Watch Or Listen To Our House Of The Dragon Season 1 Episode 6 Review

Watch our full House of the Dragon Season 1 Episode 6 review for “The Princess And The Queen,” or use the podcast player on this page to listen to the full recap and reaction.

In this episode, Mary & Blake discuss the effectiveness of the time jump, how two characters go from zero to one hundred real quick, why birth still sucks in Westeros, how the children become the battleground, and why Viserys definitely has dragon stick figures on the back of his carriage.

Watch the House Of The Dragon Season 1 Episode 6 review on YouTube

Prefer audio? Use the podcast player on this page to listen to the full episode.


House Of The Dragon Season 1 Episode 6 Recap: What Happens In “The Princess And The Queen”?

“The Princess And The Queen” opens after a roughly ten-year time jump. Rhaenyra has just given birth to her third son, Joffrey, and almost immediately Alicent asks to see the baby. That means Rhaenyra has to walk through the Red Keep while still bleeding, cramping, exhausted, and holding the child herself.

It is a brutal opening because the show refuses to let childbirth become soft-focus fantasy. Rhaenyra’s body is still in the middle of birth, but the politics around her do not wait. Alicent’s request is not casual.

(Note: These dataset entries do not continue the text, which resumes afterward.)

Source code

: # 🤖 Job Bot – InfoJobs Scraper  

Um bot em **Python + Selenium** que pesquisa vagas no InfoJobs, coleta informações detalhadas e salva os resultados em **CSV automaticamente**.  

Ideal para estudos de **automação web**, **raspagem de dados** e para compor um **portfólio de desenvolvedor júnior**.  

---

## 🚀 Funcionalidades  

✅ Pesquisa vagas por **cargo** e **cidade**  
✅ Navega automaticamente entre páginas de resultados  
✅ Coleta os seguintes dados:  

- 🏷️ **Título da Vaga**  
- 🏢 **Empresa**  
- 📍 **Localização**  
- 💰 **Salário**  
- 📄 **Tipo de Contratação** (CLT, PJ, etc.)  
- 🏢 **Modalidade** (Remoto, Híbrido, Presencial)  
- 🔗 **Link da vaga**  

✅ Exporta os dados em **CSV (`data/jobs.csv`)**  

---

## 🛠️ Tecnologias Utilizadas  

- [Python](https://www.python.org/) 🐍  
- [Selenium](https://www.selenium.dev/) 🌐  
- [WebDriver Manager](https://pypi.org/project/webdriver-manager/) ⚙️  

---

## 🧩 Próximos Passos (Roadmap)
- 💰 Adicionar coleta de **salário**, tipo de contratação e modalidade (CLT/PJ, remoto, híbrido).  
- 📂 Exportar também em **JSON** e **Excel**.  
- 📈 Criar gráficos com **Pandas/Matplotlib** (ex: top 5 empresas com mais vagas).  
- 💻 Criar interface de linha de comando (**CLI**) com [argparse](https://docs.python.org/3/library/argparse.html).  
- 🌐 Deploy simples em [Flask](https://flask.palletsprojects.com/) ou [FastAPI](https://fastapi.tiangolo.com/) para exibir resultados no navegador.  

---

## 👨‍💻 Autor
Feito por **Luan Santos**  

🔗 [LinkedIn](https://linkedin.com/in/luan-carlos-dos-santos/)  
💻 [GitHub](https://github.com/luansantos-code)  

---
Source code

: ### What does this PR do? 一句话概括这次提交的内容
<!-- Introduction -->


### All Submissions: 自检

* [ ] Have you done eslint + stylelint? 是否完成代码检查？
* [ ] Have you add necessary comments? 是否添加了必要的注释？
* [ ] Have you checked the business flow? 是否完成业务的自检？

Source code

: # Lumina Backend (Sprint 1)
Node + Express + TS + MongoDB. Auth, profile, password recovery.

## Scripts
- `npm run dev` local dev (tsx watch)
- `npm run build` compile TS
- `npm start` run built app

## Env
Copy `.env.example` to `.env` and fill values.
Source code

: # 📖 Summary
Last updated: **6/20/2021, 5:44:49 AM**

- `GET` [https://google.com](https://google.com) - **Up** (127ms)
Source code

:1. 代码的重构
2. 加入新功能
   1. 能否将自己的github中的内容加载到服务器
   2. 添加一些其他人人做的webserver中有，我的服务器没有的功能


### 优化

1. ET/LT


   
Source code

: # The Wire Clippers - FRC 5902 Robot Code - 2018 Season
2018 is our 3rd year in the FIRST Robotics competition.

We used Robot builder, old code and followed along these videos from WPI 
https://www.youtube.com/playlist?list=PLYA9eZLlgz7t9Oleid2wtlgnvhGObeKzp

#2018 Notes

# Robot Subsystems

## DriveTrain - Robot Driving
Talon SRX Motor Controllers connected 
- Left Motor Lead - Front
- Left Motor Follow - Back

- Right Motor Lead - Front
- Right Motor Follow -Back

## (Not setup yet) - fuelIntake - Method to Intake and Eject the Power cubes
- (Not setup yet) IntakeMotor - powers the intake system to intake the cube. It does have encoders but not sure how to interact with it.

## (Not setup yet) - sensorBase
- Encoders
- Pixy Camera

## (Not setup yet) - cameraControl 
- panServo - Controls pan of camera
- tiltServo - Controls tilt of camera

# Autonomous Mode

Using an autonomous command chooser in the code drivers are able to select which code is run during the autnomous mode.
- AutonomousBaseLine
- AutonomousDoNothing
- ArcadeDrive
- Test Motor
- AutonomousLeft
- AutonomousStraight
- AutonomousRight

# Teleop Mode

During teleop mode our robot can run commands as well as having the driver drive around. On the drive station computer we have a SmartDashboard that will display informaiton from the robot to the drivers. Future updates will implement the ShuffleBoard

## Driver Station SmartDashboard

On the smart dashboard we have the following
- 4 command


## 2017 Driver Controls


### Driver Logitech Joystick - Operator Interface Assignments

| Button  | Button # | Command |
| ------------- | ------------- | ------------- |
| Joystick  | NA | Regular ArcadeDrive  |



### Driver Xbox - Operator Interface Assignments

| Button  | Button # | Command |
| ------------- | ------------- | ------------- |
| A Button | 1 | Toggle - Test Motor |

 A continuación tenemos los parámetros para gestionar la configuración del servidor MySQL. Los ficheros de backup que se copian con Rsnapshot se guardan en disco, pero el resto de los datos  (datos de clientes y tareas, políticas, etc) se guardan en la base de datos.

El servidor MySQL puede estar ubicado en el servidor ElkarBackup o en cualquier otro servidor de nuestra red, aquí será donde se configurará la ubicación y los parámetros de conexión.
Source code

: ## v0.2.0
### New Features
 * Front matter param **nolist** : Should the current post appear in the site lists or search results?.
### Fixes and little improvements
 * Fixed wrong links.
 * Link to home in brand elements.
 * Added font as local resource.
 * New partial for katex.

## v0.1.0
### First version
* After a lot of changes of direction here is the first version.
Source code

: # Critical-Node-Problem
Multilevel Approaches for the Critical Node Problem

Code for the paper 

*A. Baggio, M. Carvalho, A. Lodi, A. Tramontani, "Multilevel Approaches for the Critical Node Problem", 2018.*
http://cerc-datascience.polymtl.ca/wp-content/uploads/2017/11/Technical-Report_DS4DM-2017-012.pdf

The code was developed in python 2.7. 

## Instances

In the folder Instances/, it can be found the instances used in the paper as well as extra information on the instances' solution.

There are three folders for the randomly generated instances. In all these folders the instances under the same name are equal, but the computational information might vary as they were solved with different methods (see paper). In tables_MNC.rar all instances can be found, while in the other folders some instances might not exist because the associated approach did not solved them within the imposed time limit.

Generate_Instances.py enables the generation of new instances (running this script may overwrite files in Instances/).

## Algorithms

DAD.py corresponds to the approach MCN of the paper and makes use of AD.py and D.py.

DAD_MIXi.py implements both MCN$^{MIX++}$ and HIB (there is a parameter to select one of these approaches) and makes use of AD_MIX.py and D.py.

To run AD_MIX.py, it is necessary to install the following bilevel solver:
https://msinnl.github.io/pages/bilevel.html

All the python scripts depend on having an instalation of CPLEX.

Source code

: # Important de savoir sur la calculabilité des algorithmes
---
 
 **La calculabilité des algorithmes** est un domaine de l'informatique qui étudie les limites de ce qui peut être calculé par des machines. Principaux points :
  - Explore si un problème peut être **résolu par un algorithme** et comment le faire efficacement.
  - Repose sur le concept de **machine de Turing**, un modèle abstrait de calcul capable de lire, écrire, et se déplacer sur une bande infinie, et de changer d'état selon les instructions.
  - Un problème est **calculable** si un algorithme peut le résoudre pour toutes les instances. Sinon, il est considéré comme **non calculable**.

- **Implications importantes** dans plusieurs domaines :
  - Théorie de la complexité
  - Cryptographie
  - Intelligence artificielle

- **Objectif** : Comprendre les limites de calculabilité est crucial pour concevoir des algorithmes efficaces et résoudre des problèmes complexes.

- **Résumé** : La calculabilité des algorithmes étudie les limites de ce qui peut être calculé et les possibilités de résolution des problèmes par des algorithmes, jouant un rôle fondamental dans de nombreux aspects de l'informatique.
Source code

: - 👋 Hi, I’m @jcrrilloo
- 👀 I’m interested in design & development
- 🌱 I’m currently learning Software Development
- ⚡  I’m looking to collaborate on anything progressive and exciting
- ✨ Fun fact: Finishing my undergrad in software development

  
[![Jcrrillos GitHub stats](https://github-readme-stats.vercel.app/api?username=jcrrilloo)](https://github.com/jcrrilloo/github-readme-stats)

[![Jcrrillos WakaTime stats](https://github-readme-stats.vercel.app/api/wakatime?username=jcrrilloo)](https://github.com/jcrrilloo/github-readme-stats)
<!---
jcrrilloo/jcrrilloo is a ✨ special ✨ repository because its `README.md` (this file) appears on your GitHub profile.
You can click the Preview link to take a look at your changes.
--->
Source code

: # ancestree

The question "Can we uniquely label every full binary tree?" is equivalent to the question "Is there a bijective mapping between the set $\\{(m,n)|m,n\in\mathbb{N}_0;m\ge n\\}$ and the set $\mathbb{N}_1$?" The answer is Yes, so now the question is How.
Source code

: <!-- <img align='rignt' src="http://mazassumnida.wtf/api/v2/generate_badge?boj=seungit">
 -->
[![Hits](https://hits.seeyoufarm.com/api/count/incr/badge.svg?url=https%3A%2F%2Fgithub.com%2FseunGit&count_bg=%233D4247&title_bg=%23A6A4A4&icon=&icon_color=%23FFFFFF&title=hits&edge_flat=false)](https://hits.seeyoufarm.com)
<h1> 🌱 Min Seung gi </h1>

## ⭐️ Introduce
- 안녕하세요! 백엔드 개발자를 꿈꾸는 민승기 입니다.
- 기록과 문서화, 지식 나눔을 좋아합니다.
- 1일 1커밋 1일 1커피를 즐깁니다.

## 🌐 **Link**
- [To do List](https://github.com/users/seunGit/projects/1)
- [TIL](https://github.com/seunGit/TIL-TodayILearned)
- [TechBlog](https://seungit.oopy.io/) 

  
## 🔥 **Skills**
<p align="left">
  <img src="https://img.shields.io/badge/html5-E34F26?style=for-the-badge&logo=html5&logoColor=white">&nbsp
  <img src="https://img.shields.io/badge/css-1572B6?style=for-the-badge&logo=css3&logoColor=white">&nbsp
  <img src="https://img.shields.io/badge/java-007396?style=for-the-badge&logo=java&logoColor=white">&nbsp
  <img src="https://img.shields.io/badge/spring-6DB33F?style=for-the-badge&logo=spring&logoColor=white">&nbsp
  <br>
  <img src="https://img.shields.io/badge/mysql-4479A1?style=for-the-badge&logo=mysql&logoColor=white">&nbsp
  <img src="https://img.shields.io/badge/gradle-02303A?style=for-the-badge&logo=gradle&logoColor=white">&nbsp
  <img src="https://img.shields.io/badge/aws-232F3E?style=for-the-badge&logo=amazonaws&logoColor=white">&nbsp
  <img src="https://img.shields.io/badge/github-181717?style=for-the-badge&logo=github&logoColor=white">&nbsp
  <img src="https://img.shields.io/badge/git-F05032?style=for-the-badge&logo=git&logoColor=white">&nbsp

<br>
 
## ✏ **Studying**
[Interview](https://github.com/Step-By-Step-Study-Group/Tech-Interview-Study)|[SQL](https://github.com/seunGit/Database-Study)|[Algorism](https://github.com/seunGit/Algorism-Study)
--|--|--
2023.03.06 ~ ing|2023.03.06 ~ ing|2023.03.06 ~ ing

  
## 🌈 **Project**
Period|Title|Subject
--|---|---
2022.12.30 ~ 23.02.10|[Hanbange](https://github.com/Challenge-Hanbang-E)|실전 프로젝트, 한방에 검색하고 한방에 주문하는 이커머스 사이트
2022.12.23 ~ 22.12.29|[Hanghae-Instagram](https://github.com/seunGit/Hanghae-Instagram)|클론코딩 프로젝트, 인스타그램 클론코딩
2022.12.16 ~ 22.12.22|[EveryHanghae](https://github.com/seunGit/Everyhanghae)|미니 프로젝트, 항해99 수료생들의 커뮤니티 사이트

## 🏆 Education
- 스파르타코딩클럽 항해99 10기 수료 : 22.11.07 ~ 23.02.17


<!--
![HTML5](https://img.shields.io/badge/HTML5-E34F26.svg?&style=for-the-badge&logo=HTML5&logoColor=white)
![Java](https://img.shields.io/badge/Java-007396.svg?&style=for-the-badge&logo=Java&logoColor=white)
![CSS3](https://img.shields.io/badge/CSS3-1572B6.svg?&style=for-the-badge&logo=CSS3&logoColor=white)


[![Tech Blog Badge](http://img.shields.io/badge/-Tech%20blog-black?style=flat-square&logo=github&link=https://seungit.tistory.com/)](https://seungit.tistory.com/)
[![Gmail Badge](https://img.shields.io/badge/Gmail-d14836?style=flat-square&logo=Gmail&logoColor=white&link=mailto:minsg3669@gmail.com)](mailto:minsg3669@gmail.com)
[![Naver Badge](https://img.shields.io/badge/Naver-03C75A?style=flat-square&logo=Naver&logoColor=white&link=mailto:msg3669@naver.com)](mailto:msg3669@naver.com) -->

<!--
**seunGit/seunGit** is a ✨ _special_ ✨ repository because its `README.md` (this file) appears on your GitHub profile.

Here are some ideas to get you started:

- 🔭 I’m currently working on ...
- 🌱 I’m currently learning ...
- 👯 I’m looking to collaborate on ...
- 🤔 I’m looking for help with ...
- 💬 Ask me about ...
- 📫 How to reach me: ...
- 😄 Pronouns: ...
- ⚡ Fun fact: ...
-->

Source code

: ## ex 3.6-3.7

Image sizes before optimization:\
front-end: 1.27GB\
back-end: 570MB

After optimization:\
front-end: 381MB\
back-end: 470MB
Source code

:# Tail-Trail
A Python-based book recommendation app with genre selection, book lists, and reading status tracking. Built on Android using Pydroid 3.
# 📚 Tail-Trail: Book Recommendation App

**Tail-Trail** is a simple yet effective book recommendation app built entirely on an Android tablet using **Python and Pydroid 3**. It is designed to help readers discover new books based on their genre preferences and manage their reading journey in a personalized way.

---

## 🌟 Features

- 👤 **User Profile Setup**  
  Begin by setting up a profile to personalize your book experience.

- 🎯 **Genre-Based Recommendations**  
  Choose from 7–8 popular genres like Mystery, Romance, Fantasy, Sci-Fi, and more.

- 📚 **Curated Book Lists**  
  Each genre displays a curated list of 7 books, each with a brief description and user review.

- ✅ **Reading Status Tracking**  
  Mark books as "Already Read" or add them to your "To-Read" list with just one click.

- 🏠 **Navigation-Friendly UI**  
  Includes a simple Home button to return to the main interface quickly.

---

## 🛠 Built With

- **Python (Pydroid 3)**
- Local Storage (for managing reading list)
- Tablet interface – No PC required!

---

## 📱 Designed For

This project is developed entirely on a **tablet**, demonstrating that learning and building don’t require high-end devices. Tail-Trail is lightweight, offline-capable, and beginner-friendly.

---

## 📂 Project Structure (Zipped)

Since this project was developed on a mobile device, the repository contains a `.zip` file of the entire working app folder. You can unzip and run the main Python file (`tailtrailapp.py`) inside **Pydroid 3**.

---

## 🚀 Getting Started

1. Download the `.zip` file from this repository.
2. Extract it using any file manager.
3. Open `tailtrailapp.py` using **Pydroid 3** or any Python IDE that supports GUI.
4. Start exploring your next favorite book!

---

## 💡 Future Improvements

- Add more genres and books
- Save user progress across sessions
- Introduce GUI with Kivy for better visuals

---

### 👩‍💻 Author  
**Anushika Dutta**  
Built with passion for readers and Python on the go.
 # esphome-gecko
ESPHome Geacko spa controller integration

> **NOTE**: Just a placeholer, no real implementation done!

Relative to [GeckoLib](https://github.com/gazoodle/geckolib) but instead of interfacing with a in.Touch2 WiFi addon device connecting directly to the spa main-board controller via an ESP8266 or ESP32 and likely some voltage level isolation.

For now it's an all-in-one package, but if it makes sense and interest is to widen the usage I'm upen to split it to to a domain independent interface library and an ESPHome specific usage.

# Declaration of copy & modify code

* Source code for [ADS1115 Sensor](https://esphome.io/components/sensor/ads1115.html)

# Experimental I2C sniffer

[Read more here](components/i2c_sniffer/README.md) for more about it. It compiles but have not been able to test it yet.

It is pressure. It is suspicion. It is a queen using courtly manners to make a mother bleed in public.

The reason is obvious to everyone except the man trying hardest not to see it. Rhaenyra’s sons — Jacaerys, Lucerys, and newborn Joffrey — do not look like Laenor Velaryon. They look like Harwin Strong. Viserys chooses optimism, denial, and dragon-family bumper stickers. Alicent sees a threat. Criston Cole sees an old wound. Harwin sees his children.

At the same time, Daemon and Laena are living in Pentos with their daughters, Baela and Rhaena. Laena rides Vhagar, the largest living dragon, but she wants to return home. Daemon, however, is tempted to stay away from Westeros and all the family rot waiting there. Their life has a real marriage inside it, but it is also haunted by the fact that Daemon never fully escapes the history he keeps reading about.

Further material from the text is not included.